AI

Meta AI Releases Omnilingual ASR: A Suite of Open-Source Multilingual Speech Recognition Models for 1600+ Languages

How do you create a single speech recognition system that can understand thousands of languages, including many that did not have ASR (automatic speech recognition)?) models before? Meta AI has released Omnilingual ASR, an open source speech recognition suite that spans over 1,600 languages ​​and can be expanded to unseen languages ​​with only a few speech text examples, without retraining the model.

Data coverage and language

The supervised training data comes from a shared collection called AllASR. AllASR contains 120,710 hours of labeled speech paired with text across 1,690 languages. This collection integrates several sources, including open source datasets, internal and licensed collections, data created by partners, and a delegated collection called ASR group is multilingual.

The multilingual ASR collection contributes 3,350 hours of speech for 348 languages, with data collected through fieldwork with local organizations and speakers in regions such as Africa and South Asia. The stimuli are open-ended, so speakers produce natural monologues in their own language rather than reading fixed sentences, giving more realistic phonological and lexical variation.

https://ai.meta.com/research/publications/omnilingual-asr-open-source-multilingual-speech-recognition-for-1600-languages/

For self-supervised pre-training, wav2vec 2.0 encoders are trained on a large corpus of unlabeled speech. The pre-training dataset contains 3.84 million hours of speaking with language selection across 1,239 languages, plus another 460,000 hours without language selection. Thus the total unlabeled audio used for pre-training is approximately 4.3 million hours. This is still far less than the 12 million hours used in USM, which makes the reported results even more interesting from a data efficiency perspective.

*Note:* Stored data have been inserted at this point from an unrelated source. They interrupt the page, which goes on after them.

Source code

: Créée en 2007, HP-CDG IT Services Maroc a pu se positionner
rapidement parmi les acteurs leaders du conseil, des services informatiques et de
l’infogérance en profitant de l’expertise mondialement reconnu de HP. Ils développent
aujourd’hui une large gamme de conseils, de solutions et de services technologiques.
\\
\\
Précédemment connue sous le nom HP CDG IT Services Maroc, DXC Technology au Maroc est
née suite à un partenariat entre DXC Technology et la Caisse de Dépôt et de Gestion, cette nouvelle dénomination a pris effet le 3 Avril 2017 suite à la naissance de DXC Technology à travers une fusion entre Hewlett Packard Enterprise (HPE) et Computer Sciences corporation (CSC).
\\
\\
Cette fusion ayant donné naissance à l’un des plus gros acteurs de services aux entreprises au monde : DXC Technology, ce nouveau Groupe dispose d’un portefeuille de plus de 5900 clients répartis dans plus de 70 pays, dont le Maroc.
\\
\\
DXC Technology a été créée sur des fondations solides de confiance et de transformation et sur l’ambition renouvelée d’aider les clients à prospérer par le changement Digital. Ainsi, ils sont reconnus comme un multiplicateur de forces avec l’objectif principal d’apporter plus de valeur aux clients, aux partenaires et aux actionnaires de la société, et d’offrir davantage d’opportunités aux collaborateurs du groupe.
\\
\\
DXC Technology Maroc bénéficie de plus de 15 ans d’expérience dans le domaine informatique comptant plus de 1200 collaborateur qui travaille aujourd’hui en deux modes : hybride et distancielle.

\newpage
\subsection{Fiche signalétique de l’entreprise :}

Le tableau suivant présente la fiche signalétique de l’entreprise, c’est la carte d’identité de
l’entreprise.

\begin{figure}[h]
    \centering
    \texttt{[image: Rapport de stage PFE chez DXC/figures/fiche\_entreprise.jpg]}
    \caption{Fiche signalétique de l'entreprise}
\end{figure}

https://ai.meta.com/research/publications/omnilingual-asr-open-source-multilingual-speech-recognition-for-1600-languages/

Model family

Multilingual ASR features three main model families that all share the same wav2vec 2.0 speech encoder backbone:

  1. SSL encryption (OmniASR W2V)
    Self-supervised wav2vec 2.0 encoders with the following parameter numbers
    omniASR_W2V_300M With 317,390,592 parameters
    omniASR_W2V_1B With 965,514,752 parameters
    omniASR_W2V_3B With 3,064,124,672 parameters
    omniASR_W2V_7B With 6,488,487,168 parameters. These models are trained using the standard wav2vec 2.0 variational target. After training, the measuring device is discarded and the encoder is used as the backbone for the speech representation.
  2. CTC (Associative Temporal Classification) ASR models
    CTC models add a simple linear layer on top of the encoder and train end-to-end with character-level CTC loss. Released CTC models range from 325,494,996 parameters to 6,504,786,132 parameters and reach real-time factors of up to 0.001 for the 300M model on the A100 for 30-second audio with batch size 1.
  3. LLM ASR models
    The LLM ASR stacks a transformer decoder on top of the wav2vec 2.0 encoder. A decoder is a language model such as a Transformer that operates on character level tokens as well as tokens such as and . Training uses the standard prediction of the next token in the model sequences gs(x), gt(), gt(y), gt() where gs It is a speech encoding program gt It is the text embedding matrix. The LLM ASR family ranges from approximately 1.63 billion parameters omniASR_LLM_300M To 7,801,041,536 parameters for omniASR_LLM_7B. separate omniASR_LLM_7B_ZS A checkpoint containing 7,810,900,608 parameters is used to zero the ASR shot.

All LLM ASR modules support optional language adaptation. Languages ​​are represented as {language_code}_{script} like eng_Latn For English in Latin text or cmn_Hans For Mandarin Chinese in Simplified Chinese script. The acquired embedding of the language script identifier is fed into the input of the decoder. In training, the language identifier code is sometimes dropped, so the model can also work without explicit language tags when inferring.

Zero shot ASR with context and sonar examples

Supervised models cover more than 1,600 languages. However, many languages ​​still do not have written ASR statements. To handle these cases, Omnilingual ASR extends the LLM ASR model with zero-shot mode trained using context examples.

During training on the zero-shot variant, the decoder is consumed N + 1 Text-to-speech pairs from the same language. the first N The pairs act as context and the last pair is the target. All pairs are embedded with a speech encoder and text embedding matrix, and then concatenated into a single decoder input sequence. Loss is still the next symbolic prediction on target replication. This teaches the decoder to infer the mapping from speech to text in a given language from a small wave of linguistic examples.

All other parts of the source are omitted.